### EXERCISE
The full listing below must be printed exactly, word for word.

### LISTED ENTRIES
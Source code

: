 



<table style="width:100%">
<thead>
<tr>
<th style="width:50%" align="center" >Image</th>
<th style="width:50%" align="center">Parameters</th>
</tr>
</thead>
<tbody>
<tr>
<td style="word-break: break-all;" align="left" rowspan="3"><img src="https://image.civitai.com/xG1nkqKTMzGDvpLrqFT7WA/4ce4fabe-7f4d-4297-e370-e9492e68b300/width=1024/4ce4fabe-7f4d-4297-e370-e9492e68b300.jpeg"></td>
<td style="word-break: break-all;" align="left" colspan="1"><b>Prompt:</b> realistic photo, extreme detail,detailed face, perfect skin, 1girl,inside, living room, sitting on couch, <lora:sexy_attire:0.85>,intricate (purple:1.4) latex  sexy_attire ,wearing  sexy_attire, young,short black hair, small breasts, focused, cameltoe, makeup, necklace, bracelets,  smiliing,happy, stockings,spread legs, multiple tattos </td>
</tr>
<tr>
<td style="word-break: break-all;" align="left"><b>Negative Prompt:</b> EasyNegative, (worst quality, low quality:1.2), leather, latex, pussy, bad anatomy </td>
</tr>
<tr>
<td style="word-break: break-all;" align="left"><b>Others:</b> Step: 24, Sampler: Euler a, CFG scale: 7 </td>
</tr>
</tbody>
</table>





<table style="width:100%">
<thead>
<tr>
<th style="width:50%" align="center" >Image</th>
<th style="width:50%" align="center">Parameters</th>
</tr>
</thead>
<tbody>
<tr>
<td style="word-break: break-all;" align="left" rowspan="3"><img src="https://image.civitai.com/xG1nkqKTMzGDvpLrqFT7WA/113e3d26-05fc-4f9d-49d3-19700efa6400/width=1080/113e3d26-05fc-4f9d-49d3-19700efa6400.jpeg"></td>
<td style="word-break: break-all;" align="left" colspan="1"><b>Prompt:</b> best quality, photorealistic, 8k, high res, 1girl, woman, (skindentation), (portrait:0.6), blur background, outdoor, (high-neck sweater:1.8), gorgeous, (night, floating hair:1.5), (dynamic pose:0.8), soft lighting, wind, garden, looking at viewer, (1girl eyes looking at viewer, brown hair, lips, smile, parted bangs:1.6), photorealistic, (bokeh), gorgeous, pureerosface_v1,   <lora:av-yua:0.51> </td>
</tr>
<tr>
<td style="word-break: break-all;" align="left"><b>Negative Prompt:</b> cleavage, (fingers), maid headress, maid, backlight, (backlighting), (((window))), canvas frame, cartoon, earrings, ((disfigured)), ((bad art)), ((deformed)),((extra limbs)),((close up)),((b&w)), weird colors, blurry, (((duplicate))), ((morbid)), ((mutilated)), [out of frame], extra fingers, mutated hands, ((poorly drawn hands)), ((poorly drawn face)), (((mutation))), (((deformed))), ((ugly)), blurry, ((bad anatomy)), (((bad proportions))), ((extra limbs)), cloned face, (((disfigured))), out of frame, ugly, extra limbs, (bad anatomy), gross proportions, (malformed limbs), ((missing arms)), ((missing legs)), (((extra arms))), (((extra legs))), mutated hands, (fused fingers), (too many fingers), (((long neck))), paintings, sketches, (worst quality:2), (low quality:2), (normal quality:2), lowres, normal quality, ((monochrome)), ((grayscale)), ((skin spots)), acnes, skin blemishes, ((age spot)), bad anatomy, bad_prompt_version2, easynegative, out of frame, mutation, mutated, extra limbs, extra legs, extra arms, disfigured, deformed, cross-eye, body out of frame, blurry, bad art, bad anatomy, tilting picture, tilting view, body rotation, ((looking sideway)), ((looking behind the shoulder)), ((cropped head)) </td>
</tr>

### WRITTEN SOLUTION
Source code

: 



<table style="width:100%">
<thead>
<tr>
<th style="width:50%" align="center" >Image</th>
<th style="width:50%" align="center">Parameters</th>
</tr>
</thead>
<tbody>
<tr>
<td style="word-break: break-all;" align="left" rowspan="3"><img src="https://image.civitai.com/xG1nkqKTMzGDvpLrqFT7WA/4ce4fabe-7f4d-4297-e370-e9492e68b300/width=1024/4ce4fabe-7f4d-4297-e370-e9492e68b300.jpeg"></td>
<td style="word-break: break-all;" align="left" colspan="1"><b>Prompt:</b> realistic photo, extreme detail,detailed face, perfect skin, 1girl,inside, living room, sitting on couch, <lora:sexy_attire:0.85>,intricate (purple:1.4) latex  sexy_attire ,wearing  sexy_attire, young,short black hair, small breasts, focused, cameltoe, makeup, necklace, bracelets,  smiliing,happy, stockings,spread legs, multiple tattos </td>
</tr>
<tr>
<td style="word-break: break-all;" align="left"><b>Negative Prompt:</b> EasyNegative, (worst quality, low quality:1.2), leather, latex, pussy, bad anatomy </td>
</tr>
<tr>
<td style="word-break: break-all;" align="left"><b>Others:</b> Step: 24, Sampler: Euler a, CFG scale: 7 </td>
</tr>
</tbody>
</table>





<table style="width:100%">
<thead>
<tr>
<th style="width:50%" align="center" >Image</th>
<th style="width:50%" align="center">Parameters</th>
</tr>
</thead>
<tbody>
<tr>
<td style="word-break: break-all;" align="left" rowspan="3"><img src="https://image.civitai.com/xG1nkqKTMzGDvpLrqFT7WA/113e3d26-05fc-4f9d-49d3-19700efa6400/width=1080/113e3d26-05fc-4f9d-49d3-19700efa6400.jpeg"></td>
<td style="word-break: break-all;" align="left" colspan="1"><b>Prompt:</b> best quality, photorealistic, 8k, high res, 1girl, woman, (skindentation), (portrait:0.6), blur background, outdoor, (high-neck sweater:1.8), gorgeous, (night, floating hair:1.5), (dynamic pose:0.8), soft lighting, wind, garden, looking at viewer, (1girl eyes looking at viewer, brown hair, lips, smile, parted bangs:1.6), photorealistic, (bokeh), gorgeous, pureerosface_v1,   <lora:av-yua:0.51> </td>
</tr>
<tr>
<td style="word-break: break-all;" align="left"><b>Negative Prompt:</b> cleavage, (fingers), maid headress, maid, backlight, (backlighting), (((window))), canvas frame, cartoon, earrings, ((disfigured)), ((bad art)), ((deformed)),((extra limbs)),((close up)),((b&w)), weird colors, blurry, (((duplicate))), ((morbid)), ((mutilated)), [out of frame], extra fingers, mutated hands, ((poorly drawn hands)), ((poorly drawn face)), (((mutation))), (((deformed))), ((ugly)), blurry, ((bad anatomy)), (((bad proportions))), ((extra limbs)), cloned face, (((disfigured))), out of frame, ugly, extra limbs, (bad anatomy), gross proportions, (malformed limbs), ((missing arms)), ((missing legs)), (((extra arms))), (((extra legs))), mutated hands, (fused fingers), (too many fingers), (((long neck))), paintings, sketches, (worst quality:2), (low quality:2), (normal quality:2), lowres, normal quality, ((monochrome)), ((grayscale)), ((skin spots)), acnes, skin blemishes, ((age spot)), bad anatomy, bad_prompt_version2, easynegative, out of frame, mutation, mutated, extra limbs, extra legs, extra arms, disfigured, deformed, cross-eye, body out of frame, blurry, bad art, bad anatomy, tilting picture, tilting view, body rotation, ((looking sideway)), ((looking behind the shoulder)), ((cropped head)) </td>
</tr>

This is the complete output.